Simulations of closed timelike curves

TL;DR

This paper compares different models of closed timelike curves (CTCs), showing their equivalences and proposing methods to simulate them using quantum computers, which could enable experimental tests and clarify theoretical ambiguities.

Contribution

It proves the physical equivalence of T-CTCs and P-CTCs, and introduces a quantum simulation method for Deutschian CTCs with feasible overhead.

Findings

T-CTCs are equivalent to P-CTCs in simulation and information processing.

Quantum computers can simulate Deutschian CTCs with reasonable overhead in some cases.

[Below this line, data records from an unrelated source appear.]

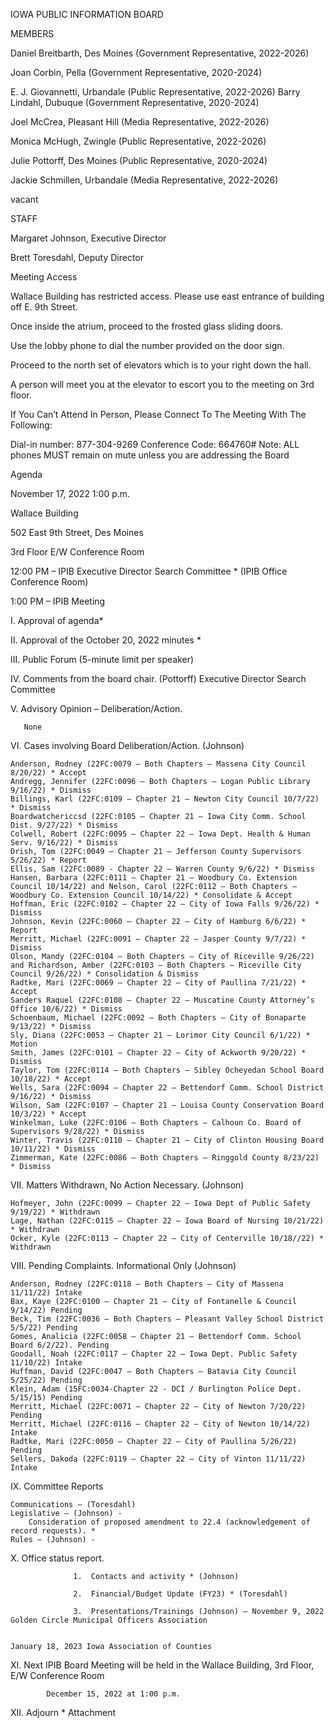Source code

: 

IOWA PUBLIC INFORMATION BOARD

MEMBERS

Daniel Breitbarth, Des Moines (Government Representative, 2022-2026)

Joan Corbin, Pella (Government Representative, 2020-2024)

E. J. Giovannetti, Urbandale (Public Representative, 2022-2026)
Barry Lindahl, Dubuque (Government Representative, 2020-2024)

Joel McCrea, Pleasant Hill (Media Representative, 2022-2026)

Monica McHugh, Zwingle (Public Representative, 2022-2026)

Julie Pottorff, Des Moines (Public Representative, 2020-2024)

Jackie Schmillen, Urbandale (Media Representative, 2022-2026)

vacant

STAFF

Margaret Johnson, Executive Director

Brett Toresdahl, Deputy Director

 

Meeting Access

Wallace Building has restricted access. Please use east entrance of building off E. 9th Street.

Once inside the atrium, proceed to the frosted glass sliding doors.

Use the lobby phone to dial the number provided on the door sign.

Proceed to the north set of elevators which is to your right down the hall.

A person will meet you at the elevator to escort you to the meeting on 3rd floor.

 

If You Can’t Attend In Person, Please Connect To The Meeting With The Following:

Dial-in number: 877-304-9269     Conference Code: 664760#
Note: ALL phones MUST remain on mute unless you are addressing the Board

 

Agenda  

November 17, 2022 1:00 p.m.

Wallace Building

502 East 9th Street, Des Moines

3rd Floor E/W Conference Room

 

12:00 PM – IPIB Executive Director Search Committee * (IPIB Office Conference Room)

1:00 PM – IPIB Meeting

I.          Approval of agenda*

II.        Approval of the October 20, 2022 minutes *

III.       Public Forum (5-minute limit per speaker)

IV.       Comments from the board chair.  (Pottorff)
                                    Executive Director Search Committee                                  

V.        Advisory Opinion – Deliberation/Action.

       None

VI.       Cases involving Board Deliberation/Action.  (Johnson)

    Anderson, Rodney (22FC:0079 – Both Chapters – Massena City Council 8/20/22) * Accept
    Andregg, Jennifer (22FC:0096 – Both Chapters – Logan Public Library 9/16/22) * Dismiss
    Billings, Karl (22FC:0109 – Chapter 21 – Newton City Council 10/7/22) * Dismiss
    Boardwatchericcsd (22FC:0105 – Chapter 21 – Iowa City Comm. School Dist. 9/27/22) * Dismiss
    Colwell, Robert (22FC:0095 – Chapter 22 – Iowa Dept. Health & Human Serv. 9/16/22) * Dismiss
    Drish, Tom (22FC:0049 – Chapter 21 – Jefferson County Supervisors 5/26/22) * Report
    Ellis, Sam (22FC:0089 - Chapter 22 – Warren County 9/6/22) * Dismiss
    Hansen, Barbara (22FC:0111 – Chapter 21 – Woodbury Co. Extension Council 10/14/22) and Nelson, Carol (22FC:0112 – Both Chapters – Woodbury Co. Extension Council 10/14/22) * Consolidate & Accept
    Hoffman, Eric (22FC:0102 – Chapter 22 – City of Iowa Falls 9/26/22) * Dismiss
    Johnson, Kevin (22FC:0060 – Chapter 22 – City of Hamburg 6/6/22) * Report
    Merritt, Michael (22FC:0091 – Chapter 22 – Jasper County 9/7/22) * Dismiss
    Olson, Mandy (22FC:0104 – Both Chapters – City of Riceville 9/26/22) and Richardson, Amber (22FC:0103 – Both Chapters – Riceville City Council 9/26/22) * Consolidation & Dismiss
    Radtke, Mari (22FC:0069 – Chapter 22 – City of Paullina 7/21/22) * Accept
    Sanders Raquel (22FC:0108 – Chapter 22 – Muscatine County Attorney’s Office 10/6/22) * Dismiss
    Schoenbaum, Michael (22FC:0092 – Both Chapters – City of Bonaparte 9/13/22) * Dismiss
    Sly, Diana (22FC:0053 – Chapter 21 – Lorimor City Council 6/1/22) * Motion
    Smith, James (22FC:0101 – Chapter 22 – City of Ackworth 9/20/22) * Dismiss
    Taylor, Tom (22FC:0114 – Both Chapters – Sibley Ocheyedan School Board 10/18/22) * Accept
    Wells, Sara (22FC:0094 – Chapter 22 – Bettendorf Comm. School District 9/16/22) * Dismiss
    Wilson, Sam (22FC:0107 – Chapter 21 – Louisa County Conservation Board 10/3/22) * Accept
    Winkelman, Luke (22FC:0106 – Both Chapters – Calhoun Co. Board of Supervisors 9/28/22) * Dismiss
    Winter, Travis (22FC:0110 – Chapter 21 – City of Clinton Housing Board 10/11/22) * Dismiss
    Zimmerman, Kate (22FC:0086 – Both Chapters – Ringgold County 8/23/22) * Dismiss

VII.        Matters Withdrawn, No Action Necessary. (Johnson)

    Hofmeyer, John (22FC:0099 – Chapter 22 – Iowa Dept of Public Safety 9/19/22) * Withdrawn
    Lage, Nathan (22FC:0115 – Chapter 22 – Iowa Board of Nursing 10/21/22) * Withdrawn
    Ocker, Kyle (22FC:0113 – Chapter 22 – City of Centerville 10/18//22) * Withdrawn

VIII.       Pending Complaints.  Informational Only (Johnson)

    Anderson, Rodney (22FC:0118 – Both Chapters – City of Massena 11/11/22) Intake
    Bax, Kaye (22FC:0100 – Chapter 21 – City of Fontanelle & Council 9/14/22) Pending
    Beck, Tim (22FC:0036 – Both Chapters – Pleasant Valley School District 5/5/22) Pending    
    Gomes, Analicia (22FC:0058 – Chapter 21 – Bettendorf Comm. School Board 6/2/22). Pending
    Goodall, Noah (22FC:0117 – Chapter 22 – Iowa Dept. Public Safety 11/10/22) Intake
    Huffman, David (22FC:0047 – Both Chapters – Batavia City Council 5/25/22) Pending
    Klein, Adam (15FC:0034-Chapter 22 - DCI / Burlington Police Dept. 5/15/15) Pending
    Merritt, Michael (22FC:0071 – Chapter 22 – City of Newton 7/20/22) Pending
    Merritt, Michael (22FC:0116 – Chapter 22 – City of Newton 10/14/22) Intake
    Radtke, Mari (22FC:0050 – Chapter 22 – City of Paullina 5/26/22) Pending
    Sellers, Dakoda (22FC:0119 – Chapter 22 – City of Vinton 11/11/22) Intake

IX.          Committee Reports                                                                         

    Communications – (Toresdahl)
    Legislative – (Johnson) -
        Consideration of proposed amendment to 22.4 (acknowledgement of record requests). *
    Rules – (Johnson) -    

X.         Office status report.

                  1.  Contacts and activity * (Johnson)                                                       

                  2.  Financial/Budget Update (FY23) * (Toresdahl)

                  3.  Presentations/Trainings (Johnson) – November 9, 2022 Golden Circle Municipal Officers Association

                                                                        January 18, 2023 Iowa Association of Counties       

XI.       Next IPIB Board Meeting will be held in the Wallace Building, 3rd Floor, E/W Conference Room

            December 15, 2022 at 1:00 p.m.

XII.      Adjourn                                                                                                                      * Attachment

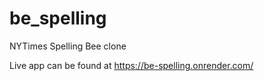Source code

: # be_spelling
NYTimes Spelling Bee clone

Live app can be found at https://be-spelling.onrender.com/
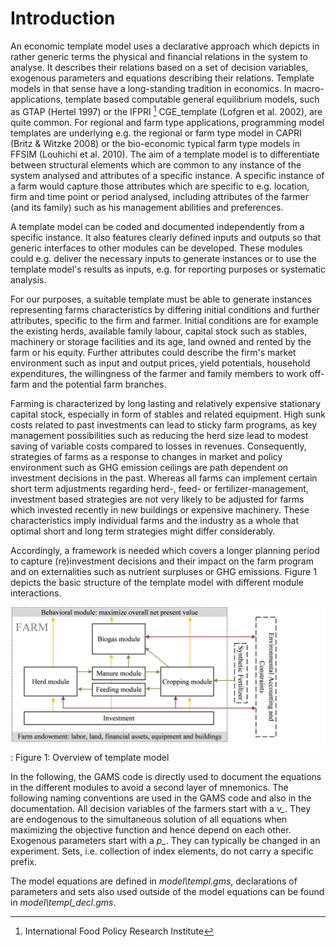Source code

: 
# Introduction

An economic template model uses a declarative approach which depicts in
rather generic terms the physical and financial relations in the system
to analyse. It describes their relations based on a set of decision
variables, exogenous parameters and equations describing their
relations. Template models in that sense have a long-standing tradition
in economics. In macro-applications, template based computable general
equilibrium models, such as GTAP (Hertel 1997) or the
IFPRI [^1] CGE\_template (Lofgren et al. 2002), are quite
common. For regional and farm type applications, programming model
templates are underlying e.g. the regional or farm type model in CAPRI
(Britz & Witzke 2008) or the bio-economic typical farm
type models in FFSIM (Louhichi et al. 2010). The aim of a
template model is to differentiate between structural elements which are
common to any instance of the system analysed and attributes of a
specific instance. A specific instance of a farm would capture those
attributes which are specific to e.g. location, firm and time point or
period analysed, including attributes of the farmer (and its family)
such as his management abilities and preferences.

A template model can be coded and documented independently from a
specific instance. It also features clearly defined inputs and outputs
so that generic interfaces to other modules can be developed. These
modules could e.g. deliver the necessary inputs to generate instances or
to use the template model's results as inputs, e.g. for reporting
purposes or systematic analysis.

For our purposes, a suitable template must be able to generate instances
representing farms characteristics by differing initial conditions and
further attributes, specific to the firm and farmer. Initial conditions
are for example the existing herds, available family labour, capital
stock such as stables, machinery or storage facilities and its age, land
owned and rented by the farm or his equity. Further attributes could
describe the firm's market environment such as input and output prices,
yield potentials, household expenditures, the willingness of the farmer
and family members to work off-farm and the potential farm branches.

Farming is characterized by long lasting and relatively expensive
stationary capital stock, especially in form of stables and related
equipment. High sunk costs related to past investments can lead to
sticky farm programs, as key management possibilities such as reducing
the herd size lead to modest saving of variable costs compared to losses
in revenues. Consequently, strategies of farms as a response to changes
in market and policy environment such as GHG emission ceilings are path
dependent on investment decisions in the past. Whereas all farms can
implement certain short term adjustments regarding herd-, feed- or
fertilizer-management, investment based strategies are not very likely
to be adjusted for farms which invested recently in new buildings or
expensive machinery. These characteristics imply individual farms and
the industry as a whole that optimal short and long term strategies
might differ considerably.

Accordingly, a framework is needed which covers a longer planning period
to capture (re)investment decisions and their impact on the farm program
and on externalities such as nutrient surpluses or GHG emissions. Figure
1 depicts the basic structure of the template model with different
module interactions.

![](../media/image2.png)
:   Figure 1: Overview of template model


In the following, the GAMS code is directly used to document the
equations in the different modules to avoid a second layer of mnemonics.
The following naming conventions are used in the GAMS code and also in
the documentation. All decision variables of the farmers start with a
*v\_*. They are endogenous to the simultaneous solution of all equations
when maximizing the objective function and hence depend on each other.
Exogenous parameters start with a *p\_*. They can typically be changed
in an experiment. Sets, i.e. collection of index elements, do not carry
a specific prefix.

The model equations are defined in *model\\templ.gms*, declarations of
parameters and sets also used outside of the model equations can be
found in *model\\templ\_decl.gms*.

 [^1]: International Food Policy Research Institute


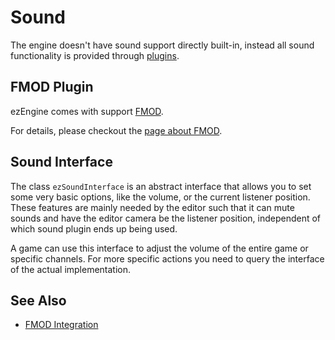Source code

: # Sound

The engine doesn't have sound support directly built-in, instead all sound functionality is provided through [plugins](../custom-code/cpp/engine-plugins.md).

## FMOD Plugin

ezEngine comes with support [FMOD](https://www.fmod.com/).

For details, please checkout the [page about FMOD](fmod-overview.md).

## Sound Interface

The class `ezSoundInterface` is an abstract interface that allows you to set some very basic options, like the volume, or the current listener position. These features are mainly needed by the editor such that it can mute sounds and have the editor camera be the listener position, independent of which sound plugin ends up being used.

A game can use this interface to adjust the volume of the entire game or specific channels. For more specific actions you need to query the interface of the actual implementation.

## See Also

* [FMOD Integration](fmod-overview.md)
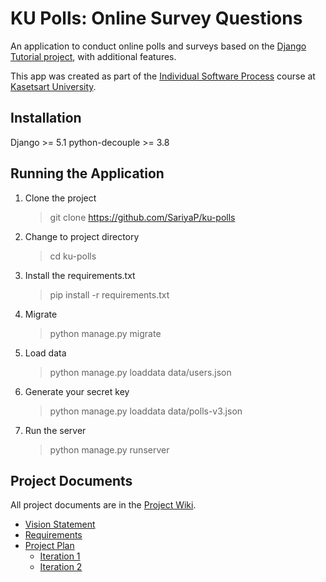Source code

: # KU Polls: Online Survey Questions 

An application to conduct online polls and surveys based
on the [Django Tutorial project](https://docs.djangoproject.com/en/4.1/intro/tutorial02/), with
additional features.

This app was created as part of the [Individual Software Process](
https://cpske.github.io/ISP) course at [Kasetsart University](https://www.ku.ac.th).

## Installation

Django >= 5.1
python-decouple >= 3.8

## Running the Application

1. Clone the project
   >git clone https://github.com/SariyaP/ku-polls
2. Change to project directory
   >cd ku-polls
3. Install the requirements.txt
   >pip install -r requirements.txt
4. Migrate
   >python manage.py migrate
5. Load data
   >python manage.py loaddata data/users.json
6. Generate your secret key
   >python manage.py loaddata data/polls-v3.json
7. Run the server
   >python manage.py runserver
   

## Project Documents
All project documents are in the [Project Wiki](https://github.com/SariyaP/ku-polls/wiki).

- [Vision Statement](../../wiki/Vision-and-Scope)
- [Requirements](../../wiki/Requirements)
- [Project Plan](../../wiki/Project-Plan)
  - [Iteration 1](../../wiki/Iteration-1-Plan)
  - [Iteration 2](../../wiki/Iteration-2-Plan)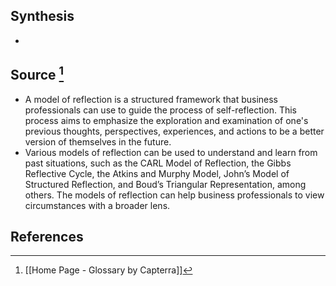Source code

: ## Synthesis
- 
## Source [^1]
- A model of reflection is a structured framework that business professionals can use to guide the process of self-reflection. This process aims to emphasize the exploration and examination of one's previous thoughts, perspectives, experiences, and actions to be a better version of themselves in the future.
- Various models of reflection can be used to understand and learn from past situations, such as the CARL Model of Reflection, the Gibbs Reflective Cycle, the Atkins and Murphy Model, John’s Model of Structured Reflection, and Boud’s Triangular Representation, among others. The models of reflection can help business professionals to view circumstances with a broader lens.
## References

[^1]: [[Home Page - Glossary by Capterra]]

An explicit maximum-entropy state for CTC systems is provided.

Abstract

Proposed models of closed timelike curves (CTCs) have been shown to enable powerful information-processing protocols. We examine the simulation of models of CTCs both by other models of CTCs and by physical systems without access to CTCs. We prove that the recently proposed transition probability CTCs (T-CTCs) are physically equivalent to postselection CTCs (P-CTCs), in the sense that one model can simulate the other with reasonable overhead. As a consequence, their information-processing capabilities are equivalent. We also describe a method for quantum computers to simulate Deutschian CTCs (but with a reasonable overhead only in some cases). In cases for which the overhead is reasonable, it might be possible to perform the simulation in a table-top experiment. This approach has the benefit of resolving some ambiguities associated with the equivalent circuit model of Ralph et al. Furthermore, we provide an explicit form for the state of the CTC system such that it is a maximum-entropy state, as prescribed by Deutsch.